- _Input_

----

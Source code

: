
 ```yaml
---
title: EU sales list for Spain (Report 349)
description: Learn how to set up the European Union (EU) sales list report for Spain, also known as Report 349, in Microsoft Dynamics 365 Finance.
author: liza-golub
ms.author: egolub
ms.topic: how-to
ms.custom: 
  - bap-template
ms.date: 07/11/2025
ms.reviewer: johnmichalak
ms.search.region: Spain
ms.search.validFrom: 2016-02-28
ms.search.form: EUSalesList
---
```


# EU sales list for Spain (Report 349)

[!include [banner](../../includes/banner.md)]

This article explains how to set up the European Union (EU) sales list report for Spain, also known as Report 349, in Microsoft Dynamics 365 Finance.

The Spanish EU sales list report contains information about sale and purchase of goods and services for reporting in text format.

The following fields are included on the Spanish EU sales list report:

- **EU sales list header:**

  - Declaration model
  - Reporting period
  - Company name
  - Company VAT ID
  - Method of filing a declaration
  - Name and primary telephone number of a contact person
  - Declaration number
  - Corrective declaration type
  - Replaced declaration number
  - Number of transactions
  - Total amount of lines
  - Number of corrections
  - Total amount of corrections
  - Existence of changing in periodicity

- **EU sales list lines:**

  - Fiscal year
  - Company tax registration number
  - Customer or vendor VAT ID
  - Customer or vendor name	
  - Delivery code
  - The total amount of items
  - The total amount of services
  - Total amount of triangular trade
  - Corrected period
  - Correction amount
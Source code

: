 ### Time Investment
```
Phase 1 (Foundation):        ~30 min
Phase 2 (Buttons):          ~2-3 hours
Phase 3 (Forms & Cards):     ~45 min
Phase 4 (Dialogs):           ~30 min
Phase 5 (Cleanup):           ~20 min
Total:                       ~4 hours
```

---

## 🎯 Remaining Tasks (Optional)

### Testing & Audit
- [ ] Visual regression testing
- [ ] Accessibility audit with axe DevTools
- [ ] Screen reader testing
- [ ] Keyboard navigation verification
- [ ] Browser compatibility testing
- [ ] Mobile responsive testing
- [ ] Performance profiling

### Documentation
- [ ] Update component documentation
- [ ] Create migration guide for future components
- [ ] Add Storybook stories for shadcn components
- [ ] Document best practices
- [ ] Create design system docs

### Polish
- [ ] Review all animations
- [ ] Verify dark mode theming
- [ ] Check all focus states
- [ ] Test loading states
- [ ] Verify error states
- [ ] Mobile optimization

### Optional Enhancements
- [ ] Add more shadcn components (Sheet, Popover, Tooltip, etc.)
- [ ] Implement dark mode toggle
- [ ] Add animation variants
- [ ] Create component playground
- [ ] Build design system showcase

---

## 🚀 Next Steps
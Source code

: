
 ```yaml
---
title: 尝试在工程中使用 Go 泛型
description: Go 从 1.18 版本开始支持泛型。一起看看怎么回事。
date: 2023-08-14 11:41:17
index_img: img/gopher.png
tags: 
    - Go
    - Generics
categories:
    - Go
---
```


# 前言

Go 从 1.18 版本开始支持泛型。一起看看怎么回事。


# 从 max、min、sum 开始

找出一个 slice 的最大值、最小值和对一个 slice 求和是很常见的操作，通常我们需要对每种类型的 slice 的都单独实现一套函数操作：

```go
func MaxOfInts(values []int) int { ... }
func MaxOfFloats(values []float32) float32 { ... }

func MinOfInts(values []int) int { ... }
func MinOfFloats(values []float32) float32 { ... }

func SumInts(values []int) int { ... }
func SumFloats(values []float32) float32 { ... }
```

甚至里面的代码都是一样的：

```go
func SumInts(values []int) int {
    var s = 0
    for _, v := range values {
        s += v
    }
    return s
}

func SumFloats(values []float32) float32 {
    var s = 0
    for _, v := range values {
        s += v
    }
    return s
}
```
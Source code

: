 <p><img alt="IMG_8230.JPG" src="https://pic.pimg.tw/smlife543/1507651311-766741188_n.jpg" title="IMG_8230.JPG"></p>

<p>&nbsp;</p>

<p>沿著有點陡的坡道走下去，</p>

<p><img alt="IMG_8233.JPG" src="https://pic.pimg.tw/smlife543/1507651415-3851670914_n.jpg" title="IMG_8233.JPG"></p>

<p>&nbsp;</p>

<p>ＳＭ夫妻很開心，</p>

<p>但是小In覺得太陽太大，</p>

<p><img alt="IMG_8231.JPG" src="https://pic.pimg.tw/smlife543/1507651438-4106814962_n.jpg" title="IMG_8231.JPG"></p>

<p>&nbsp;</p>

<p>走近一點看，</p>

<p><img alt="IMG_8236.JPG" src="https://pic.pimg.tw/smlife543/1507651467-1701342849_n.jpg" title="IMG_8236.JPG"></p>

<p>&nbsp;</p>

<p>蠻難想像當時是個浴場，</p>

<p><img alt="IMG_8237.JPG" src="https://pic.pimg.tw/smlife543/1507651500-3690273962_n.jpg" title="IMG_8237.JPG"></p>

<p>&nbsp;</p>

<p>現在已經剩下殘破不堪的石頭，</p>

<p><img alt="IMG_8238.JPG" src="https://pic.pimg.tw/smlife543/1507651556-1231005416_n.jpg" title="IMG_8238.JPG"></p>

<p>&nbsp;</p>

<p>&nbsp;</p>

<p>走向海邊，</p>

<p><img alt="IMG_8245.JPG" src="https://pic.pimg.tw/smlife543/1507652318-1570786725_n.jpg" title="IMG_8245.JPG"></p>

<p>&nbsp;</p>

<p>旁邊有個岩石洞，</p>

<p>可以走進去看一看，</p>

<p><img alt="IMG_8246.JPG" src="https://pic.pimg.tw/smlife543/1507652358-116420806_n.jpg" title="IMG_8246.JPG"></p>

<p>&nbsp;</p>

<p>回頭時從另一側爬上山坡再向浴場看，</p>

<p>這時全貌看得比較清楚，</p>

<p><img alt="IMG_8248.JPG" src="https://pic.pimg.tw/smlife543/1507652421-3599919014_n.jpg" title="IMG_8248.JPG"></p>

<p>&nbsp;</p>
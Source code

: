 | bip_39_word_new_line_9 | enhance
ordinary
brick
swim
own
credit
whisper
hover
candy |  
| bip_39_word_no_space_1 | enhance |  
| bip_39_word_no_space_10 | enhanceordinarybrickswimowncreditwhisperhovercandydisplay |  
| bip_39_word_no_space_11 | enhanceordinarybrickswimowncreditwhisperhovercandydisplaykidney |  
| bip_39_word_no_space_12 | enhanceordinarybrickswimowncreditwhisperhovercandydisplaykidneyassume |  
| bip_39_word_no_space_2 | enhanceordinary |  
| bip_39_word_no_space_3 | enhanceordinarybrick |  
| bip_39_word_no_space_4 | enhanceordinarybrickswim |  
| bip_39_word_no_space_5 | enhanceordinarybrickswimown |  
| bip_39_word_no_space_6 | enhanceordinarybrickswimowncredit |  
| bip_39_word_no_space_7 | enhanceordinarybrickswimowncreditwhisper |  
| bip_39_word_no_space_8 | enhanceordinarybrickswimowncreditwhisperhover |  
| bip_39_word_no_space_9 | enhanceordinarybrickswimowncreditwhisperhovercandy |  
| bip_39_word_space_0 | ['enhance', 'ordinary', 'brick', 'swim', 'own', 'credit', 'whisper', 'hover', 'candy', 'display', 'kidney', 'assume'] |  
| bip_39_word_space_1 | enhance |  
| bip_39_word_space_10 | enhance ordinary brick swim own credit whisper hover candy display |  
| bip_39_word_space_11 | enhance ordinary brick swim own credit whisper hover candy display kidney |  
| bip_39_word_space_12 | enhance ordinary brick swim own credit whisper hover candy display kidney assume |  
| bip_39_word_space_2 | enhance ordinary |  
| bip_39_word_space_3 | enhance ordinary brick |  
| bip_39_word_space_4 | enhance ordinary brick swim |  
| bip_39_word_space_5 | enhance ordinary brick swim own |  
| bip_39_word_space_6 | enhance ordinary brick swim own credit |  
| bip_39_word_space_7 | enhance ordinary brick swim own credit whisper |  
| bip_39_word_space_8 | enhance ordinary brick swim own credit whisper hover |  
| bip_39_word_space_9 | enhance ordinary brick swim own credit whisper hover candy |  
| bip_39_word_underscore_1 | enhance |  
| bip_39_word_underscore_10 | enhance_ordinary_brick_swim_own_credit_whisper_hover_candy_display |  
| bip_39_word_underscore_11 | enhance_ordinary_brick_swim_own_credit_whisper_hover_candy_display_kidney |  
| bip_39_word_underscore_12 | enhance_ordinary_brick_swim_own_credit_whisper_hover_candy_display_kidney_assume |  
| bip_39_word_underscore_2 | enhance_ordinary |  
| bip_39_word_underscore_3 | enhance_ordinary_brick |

----

Scan the data for the word "design" and copy every line where it shows up.

- _Answer space_
- [ ] Create design system docs
- [ ] Build design system showcase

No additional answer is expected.